Set CUDA Cooperative Group Array (CGA) cluster size. On sm90 and later we have an extra level of hierarchy where we can group together several blocks within the Grid, called Thread Block Clusters. Setting this to non-zero will cause NCCL to launch the communication kernels with the Cluster Dimension attribute set accordingly. Setting this environment variable will override the cgaClusterSize configuration in all communicators (see ncclConfig_t); if not set (undefined), CGA cluster size will be determined by the configuration; if not passing configuration, NCCL will automatically choose the best value.

Values accepted

0 to 8. Default value is undefined.

NCCL_MAX_CTAS

(since 2.17)

Set the maximal number of CTAs the NCCL should use. Setting this environment variable will override the maxCTAs configuration in all communicators (see ncclConfig_t); if not set (undefined), maximal CTAs will be determined by the configuration; if not passing configuration, NCCL will automatically choose the best value.

Values accepted

Set to a positive integer value up to 32. Default value is undefined.

NCCL_MIN_CTAS

(since 2.17)

Set the minimal number of CTAs the NCCL should use. Setting this environment variable will override the minCTAs configuration in all communicators (see ncclConfig_t); if not set (undefined), minimal CTAs will be determined by the configuration; if not passing configuration, NCCL will automatically choose the best value.

Values accepted

Set to a positive integer value up to 32. Default value is undefined.

NCCL_NVLS_ENABLE

(since 2.17)

Enable the use of NVLink SHARP (NVLS).
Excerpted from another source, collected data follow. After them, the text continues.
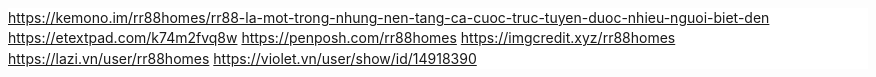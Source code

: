 <a href="https://kemono.im/rr88homes/rr88-la-mot-trong-nhung-nen-tang-ca-cuoc-truc-tuyen-duoc-nhieu-nguoi-biet-den">https://kemono.im/rr88homes/rr88-la-mot-trong-nhung-nen-tang-ca-cuoc-truc-tuyen-duoc-nhieu-nguoi-biet-den</a>
<a href="https://etextpad.com/k74m2fvq8w">https://etextpad.com/k74m2fvq8w</a>
<a href="https://penposh.com/rr88homes">https://penposh.com/rr88homes</a>
<a href="https://imgcredit.xyz/rr88homes">https://imgcredit.xyz/rr88homes</a>
<a href="https://lazi.vn/user/rr88homes">https://lazi.vn/user/rr88homes</a>
<a href="https://violet.vn/user/show/id/14918390">https://violet.vn/user/show/id/14918390</a>
<a href=""></a>
<a href=""></a>
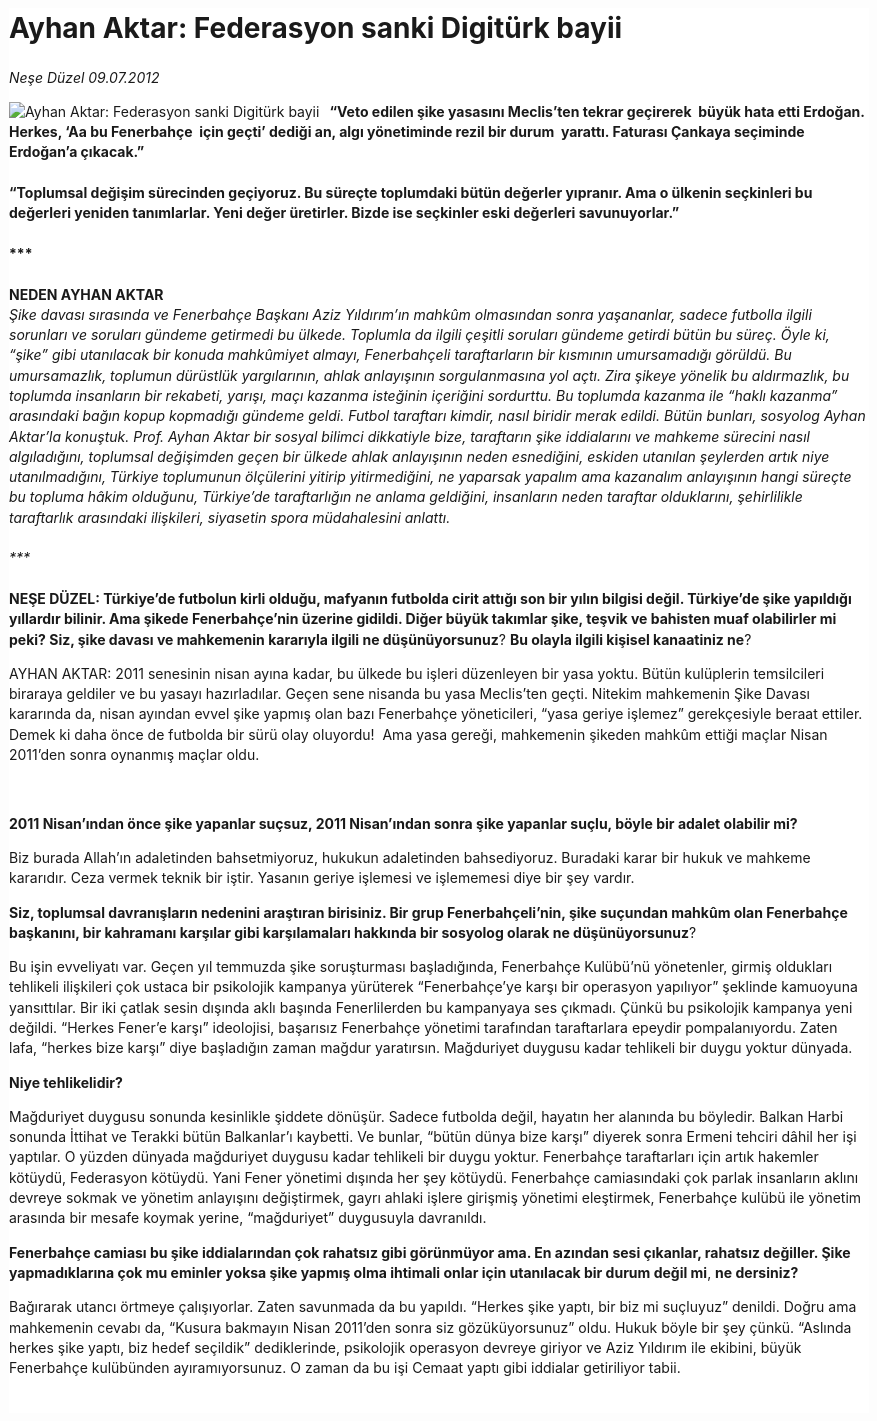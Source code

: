 # Ayhan Aktar: Federasyon sanki Digitürk bayii 

*Neşe Düzel 09.07.2012*

<div class="yazi"><img align="left" alt="Ayhan Aktar: Federasyon sanki Digitürk bayii " border="0" src="http://www.taraf.com.tr/fotoraflar/makaleler/federasyon-sanki-digiturk-bayii_9538_orijinal.jpg" style="border-right-width:10px; border-color:#FFFFFF"/><p><b>“Veto edilen şike yasasını Meclis’ten tekrar geçirerek  büyük hata etti Erdoğan. Herkes, ‘Aa bu Fenerbahçe  için geçti’ dediği an, algı yönetiminde rezil bir durum  yarattı. Faturası Çankaya seçiminde Erdoğan’a çıkacak.”<br/><br/></b><b>“Toplumsal değişim sürecinden geçiyoruz. Bu süreçte toplumdaki bütün değerler yıpranır. Ama o ülkenin seçkinleri bu değerleri yeniden tanımlarlar. Yeni değer üretirler. Bizde ise seçkinler eski değerleri savunuyorlar.”<br/><br/>***<br/><br/></b><strong>NEDEN AYHAN AKTAR<br/></strong><i>Şike davası sırasında ve Fenerbahçe Başkanı Aziz Yıldırım’ın mahkûm olmasından sonra yaşananlar, sadece futbolla ilgili sorunları ve soruları gündeme getirmedi bu ülkede. Toplumla da ilgili çeşitli soruları gündeme getirdi bütün bu süreç. Öyle ki, “şike” gibi utanılacak bir konuda mahkûmiyet almayı, Fenerbahçeli taraftarların bir kısmının umursamadığı görüldü. Bu umursamazlık, toplumun dürüstlük yargılarının, ahlak anlayışının sorgulanmasına yol açtı. Zira şikeye yönelik bu aldırmazlık, bu toplumda insanların bir rekabeti, yarışı, maçı kazanma isteğinin içeriğini sordurttu. Bu toplumda kazanma ile “haklı kazanma” arasındaki bağın kopup kopmadığı gündeme geldi. Futbol taraftarı kimdir, nasıl biridir merak edildi. Bütün bunları, sosyolog Ayhan Aktar’la konuştuk. Prof. Ayhan Aktar bir sosyal bilimci dikkatiyle bize, taraftarın şike iddialarını ve mahkeme sürecini nasıl algıladığını, toplumsal değişimden geçen bir ülkede ahlak anlayışının neden esnediğini, eskiden utanılan şeylerden artık niye utanılmadığını, Türkiye toplumunun ölçülerini yitirip yitirmediğini, ne yaparsak yapalım ama kazanalım anlayışının hangi süreçte bu topluma hâkim olduğunu, Türkiye’de taraftarlığın ne anlama geldiğini, insanların neden taraftar olduklarını, şehirlilikle taraftarlık arasındaki ilişkileri, siyasetin spora müdahalesini anlattı.<br/><br/>***<br/><br/></i><b>NEŞE DÜZEL: Türkiye’de futbolun kirli olduğu, mafyanın futbolda cirit attığı son bir yılın bilgisi değil. Türkiye’de şike yapıldığı yıllardır bilinir. Ama şikede Fenerbahçe’nin üzerine gidildi. Diğer büyük takımlar şike, teşvik ve bahisten muaf olabilirler mi peki? Siz, şike davası ve mahkemenin kararıyla ilgili ne düşünüyorsunuz</b>? <b>Bu olayla ilgili kişisel kanaatiniz ne</b>?</p>
<p>AYHAN AKTAR: 2011 senesinin nisan ayına kadar, bu ülkede bu işleri düzenleyen bir yasa yoktu. Bütün kulüplerin temsilcileri biraraya geldiler ve bu yasayı hazırladılar. Geçen sene nisanda bu yasa Meclis’ten geçti. Nitekim mahkemenin Şike Davası kararında da, nisan ayından evvel şike yapmış olan bazı Fenerbahçe yöneticileri, “yasa geriye işlemez” gerekçesiyle beraat ettiler. Demek ki daha önce de futbolda bir sürü olay oluyordu!  Ama yasa gereği, mahkemenin şikeden mahkûm ettiği maçlar Nisan 2011’den sonra oynanmış maçlar oldu. </p>
<p><b> </b></p>
<p><b>2011 Nisan’ından önce şike yapanlar suçsuz, 2011 Nisan’ından sonra şike yapanlar suçlu, böyle bir adalet olabilir mi? </b></p>
<p>Biz burada Allah’ın adaletinden bahsetmiyoruz, hukukun adaletinden bahsediyoruz. Buradaki karar bir hukuk ve mahkeme kararıdır. Ceza vermek teknik bir iştir. Yasanın geriye işlemesi ve işlememesi diye bir şey vardır. </p>
<p><b>Siz, toplumsal davranışların nedenini araştıran birisiniz. Bir grup Fenerbahçeli’nin, şike suçundan mahkûm olan Fenerbahçe başkanını, bir kahramanı karşılar gibi karşılamaları hakkında bir sosyolog olarak ne düşünüyorsunuz</b>?</p>
<p>Bu işin evveliyatı var. Geçen yıl temmuzda şike soruşturması başladığında, Fenerbahçe Kulübü’nü yönetenler, girmiş oldukları tehlikeli ilişkileri çok ustaca bir psikolojik kampanya yürüterek “Fenerbahçe’ye karşı bir operasyon yapılıyor” şeklinde kamuoyuna yansıttılar. Bir iki çatlak sesin dışında aklı başında Fenerlilerden bu kampanyaya ses çıkmadı. Çünkü bu psikolojik kampanya yeni değildi. “Herkes Fener’e karşı” ideolojisi, başarısız Fenerbahçe yönetimi tarafından taraftarlara epeydir pompalanıyordu. Zaten lafa, “herkes bize karşı” diye başladığın zaman mağdur yaratırsın. Mağduriyet duygusu kadar tehlikeli bir duygu yoktur dünyada. </p>
<p><b>Niye tehlikelidir?</b></p>
<p>Mağduriyet duygusu sonunda kesinlikle şiddete dönüşür. Sadece futbolda değil, hayatın her alanında bu böyledir. Balkan Harbi sonunda İttihat ve Terakki bütün Balkanlar’ı kaybetti. Ve bunlar, “bütün dünya bize karşı” diyerek sonra Ermeni tehciri dâhil her işi yaptılar. O yüzden dünyada mağduriyet duygusu kadar tehlikeli bir duygu yoktur. Fenerbahçe taraftarları için artık hakemler kötüydü, Federasyon kötüydü. Yani Fener yönetimi dışında her şey kötüydü. Fenerbahçe camiasındaki çok parlak insanların aklını devreye sokmak ve yönetim anlayışını değiştirmek, gayrı ahlaki işlere girişmiş yönetimi eleştirmek, Fenerbahçe kulübü ile yönetim arasında bir mesafe koymak yerine, “mağduriyet” duygusuyla davranıldı. </p>
<p><b>Fenerbahçe camiası bu şike iddialarından çok rahatsız gibi görünmüyor ama. En azından sesi çıkanlar, rahatsız değiller. Şike yapmadıklarına çok mu eminler yoksa şike yapmış olma ihtimali onlar için utanılacak bir durum değil mi</b>, <b>ne dersiniz?</b></p>
<p>Bağırarak utancı örtmeye çalışıyorlar. Zaten savunmada da bu yapıldı. “Herkes şike yaptı, bir biz mi suçluyuz” denildi. Doğru ama mahkemenin cevabı da, “Kusura bakmayın Nisan 2011’den sonra siz gözüküyorsunuz” oldu. Hukuk böyle bir şey çünkü. “Aslında herkes şike yaptı, biz hedef seçildik” dediklerinde, psikolojik operasyon devreye giriyor ve Aziz Yıldırım ile ekibini, büyük Fenerbahçe kulübünden ayıramıyorsunuz. O zaman da bu işi Cemaat yaptı gibi iddialar getiriliyor tabii.</p>
<p><b> </b></p>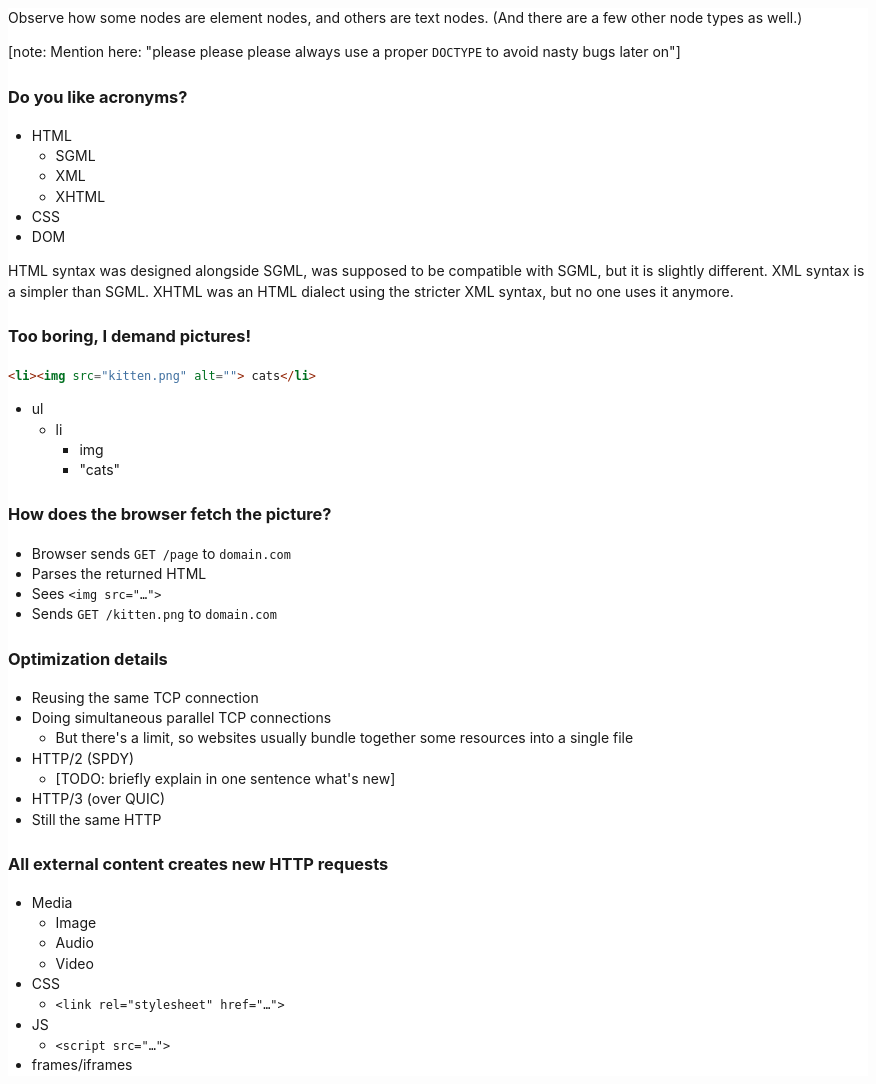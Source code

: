 Observe how some nodes are element nodes, and others are text nodes. (And there are a few other node types as well.)

[note: Mention here: "please please please always use a proper `DOCTYPE` to avoid nasty bugs later on"]

### Do you like acronyms?

* HTML
    * SGML
    * XML
    * XHTML
* CSS
* DOM

HTML syntax was designed alongside SGML, was supposed to be compatible with SGML, but it is slightly different. XML syntax is a simpler than SGML. XHTML was an HTML dialect using the stricter XML syntax, but no one uses it anymore.

### Too boring, I demand pictures!

```html
<li><img src="kitten.png" alt=""> cats</li>
```

* ul
    * li
        * img
        * "cats"

### How does the browser fetch the picture?

* Browser sends `GET /page` to `domain.com`
* Parses the returned HTML
* Sees `<img src="…">`
* Sends `GET /kitten.png` to `domain.com`

### Optimization details

* Reusing the same TCP connection
* Doing simultaneous parallel TCP connections
    * But there's a limit, so websites usually bundle together some resources into a single file
* HTTP/2 (SPDY)
    * [TODO: briefly explain in one sentence what's new]
* HTTP/3 (over QUIC)
* Still the same HTTP

### All external content creates new HTTP requests

* Media
    * Image
    * Audio
    * Video
* CSS
    * `<link rel="stylesheet" href="…">`
* JS
    * `<script src="…">`
* frames/iframes

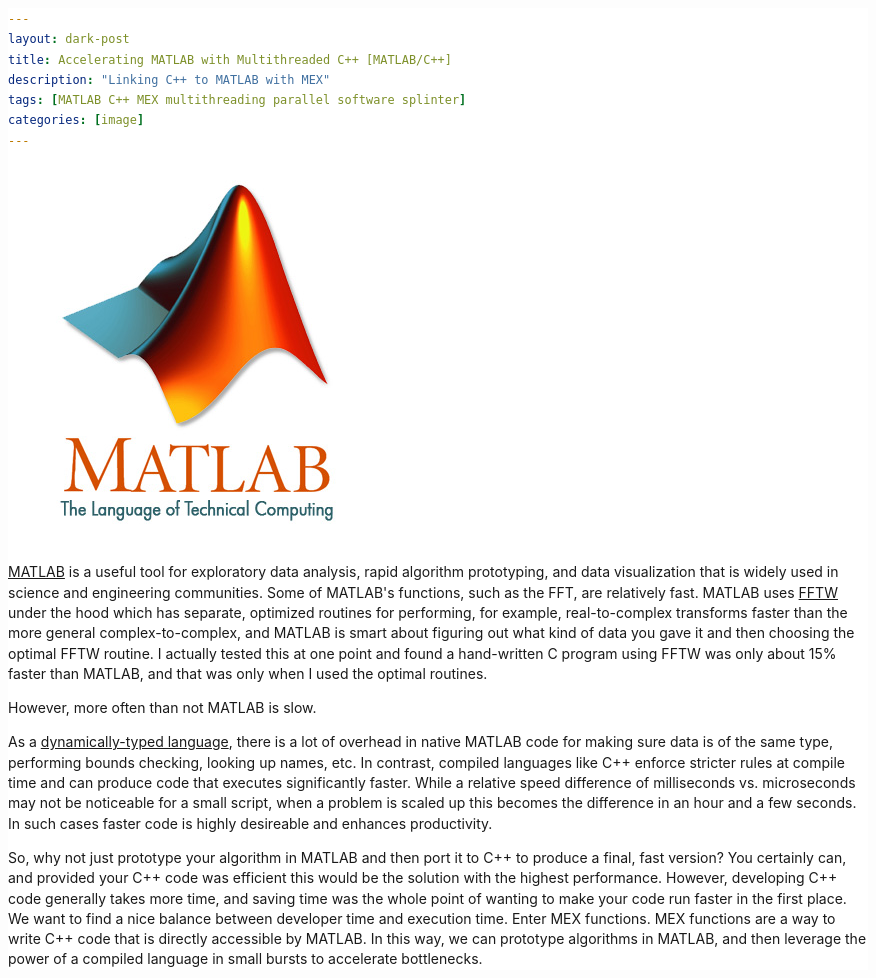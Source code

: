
 ```yaml
---
layout: dark-post
title: Accelerating MATLAB with Multithreaded C++ [MATLAB/C++]
description: "Linking C++ to MATLAB with MEX"
tags: [MATLAB C++ MEX multithreading parallel software splinter]
categories: [image]
---
```

<figure class="half center">
	<a href="/images/matlab.png"><img src="/images/matlab.png" alt=""></a> </figure class="half center">
	 
	 
[MATLAB](https://www.mathworks.com) is a useful tool for exploratory data analysis, rapid algorithm prototyping, and data visualization that is widely used in science and engineering communities. Some of MATLAB's functions, such as the FFT, are relatively fast. MATLAB uses [FFTW](http://www.fftw.org) under the hood which has separate, optimized routines for performing, for example, real-to-complex transforms faster than the more general complex-to-complex, and MATLAB is smart about figuring out what kind of data you gave it and then choosing the optimal FFTW routine. I actually tested this at one point and found a hand-written C program using FFTW was only about 15% faster than MATLAB, and that was only when I used the optimal routines.

However, more often than not MATLAB is slow.

 

As a [dynamically-typed language](https://en.wikipedia.org/wiki/Type_system#Static_and_dynamic_type_checking_in_practice), there is a lot of overhead in native MATLAB code for making sure data is of the same type, performing bounds checking, looking up names, etc. In contrast, compiled languages like C++ enforce stricter rules at compile time and can produce code that executes significantly faster. While a relative speed difference of milliseconds vs. microseconds may not be noticeable for a small script, when a problem is scaled up this becomes the difference in an hour and a few seconds. In such cases faster code is highly desireable and enhances productivity.

So, why not just prototype your algorithm in MATLAB and then port it to C++ to produce a final, fast version? You certainly can, and provided your C++ code was efficient this would be the solution with the highest performance. However, developing C++ code generally takes more time, and saving time was the whole point of wanting to make your code run faster in the first place. We want to find a nice balance between developer time and execution time. Enter MEX functions. MEX functions are a way to write C++ code that is directly accessible by MATLAB. In this way, we can prototype algorithms in MATLAB, and then leverage the power of a compiled language in small bursts to accelerate bottlenecks.  

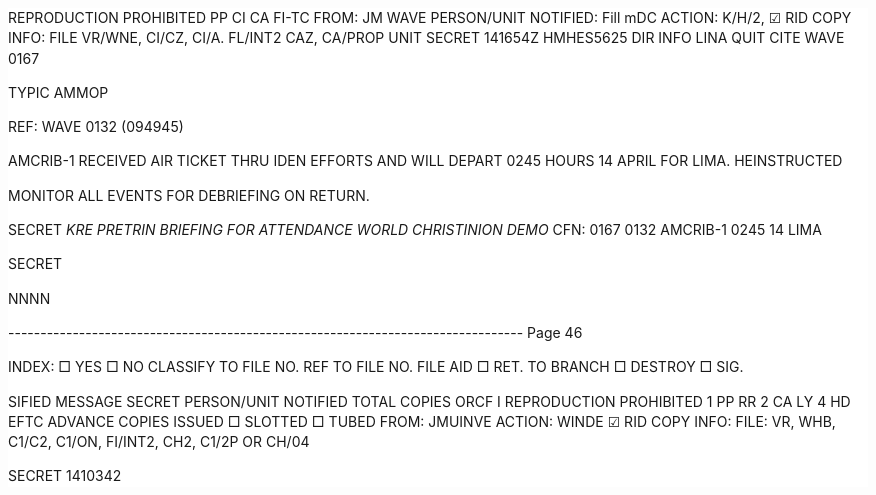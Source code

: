 REPRODUCTION PROHIBITED
PP
CI
CA
FI-TC
FROM: JM WAVE
PERSON/UNIT NOTIFIED: Fill mDC
ACTION: K/H/2, ☑ RID COPY
INFO: FILE VR/WNE, CI/CZ, CI/A. FL/INT2 CAZ, CA/PROP
UNIT
SECRET 141654Z
HMHES5625
DIR INFO LINA QUIT CITE WAVE 0167

TYPIC AMMOP

REF: WAVE 0132 (094945)

AMCRIB-1 RECEIVED AIR TICKET THRU IDEN EFFORTS AND
WILL DEPART 0245 HOURS 14 APRIL FOR LIMA. HEINSTRUCTED

MONITOR ALL EVENTS FOR DEBRIEFING ON RETURN.

SECRET
*KRE PRETRIN BRIEFING FOR ATTENDANCE WORLD CHRISTINION DEMO*
CFN: 0167 0132 AMCRIB-1 0245 14 LIMA

SECRET

NNNN


-------------------------------------------------------------------------------- Page 46

INDEX: □ YES □ NO
CLASSIFY TO FILE NO.
REF TO FILE NO.
FILE AID □ RET. TO BRANCH □
DESTROY □ SIG.

SIFIED MESSAGE
SECRET
PERSON/UNIT NOTIFIED
TOTAL COPIES
ORCF I
REPRODUCTION PROHIBITED
1 PP RR
2 CA LY
4 HD EFTC
ADVANCE COPIES
ISSUED □ SLOTTED □ TUBED
FROM: JMUINVE
ACTION: WINDE ☑ RID COPY
INFO: FILE: VR, WHB, C1/C2, C1/ON, FI/INT2, CH2, C1/2P OR CH/04

SECRET 1410342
NVLink SHARP is available in third-generation NVSwitch systems (NVLink4) with Hopper and later GPU architectures, allowing collectives such as ncclAllReduce to be offloaded to the NVSwitch domain. NVLS will be disabled automatically on systems which do not support the feature.

Values accepted

Default is automatic detection, define and set to 0 to disable use of NVLink SHARP.

NCCL_IB_MERGE_NICS

(since 2.20)

Enable NCCL to combine dual-port IB NICs into a single logical network device. This allows NCCL to more easily aggregate dual-port NIC bandwidth.

Values accepted

Default is 1 (enabled), define and set to 0 to disable NIC merging

NCCL_MNNVL_ENABLE

(since 2.21)

Enable NCCL to use Multi-Node NVLink (MNNVL) when available. If the system or driver are not Multi-Node NVLink capable then MNNVL will automatically be disabled. This feature also requires NCCL CUMEM support (NCCL_CUMEM_ENABLE) to be enabled. MNNVL requires a fully configured and operational IMEX domain for all the nodes that form the NVLink domain. See the CUDA documentation for more details on IMEX domains.

Values accepted

Default is automatic detection, define and set to 0 to disable MNNVL support.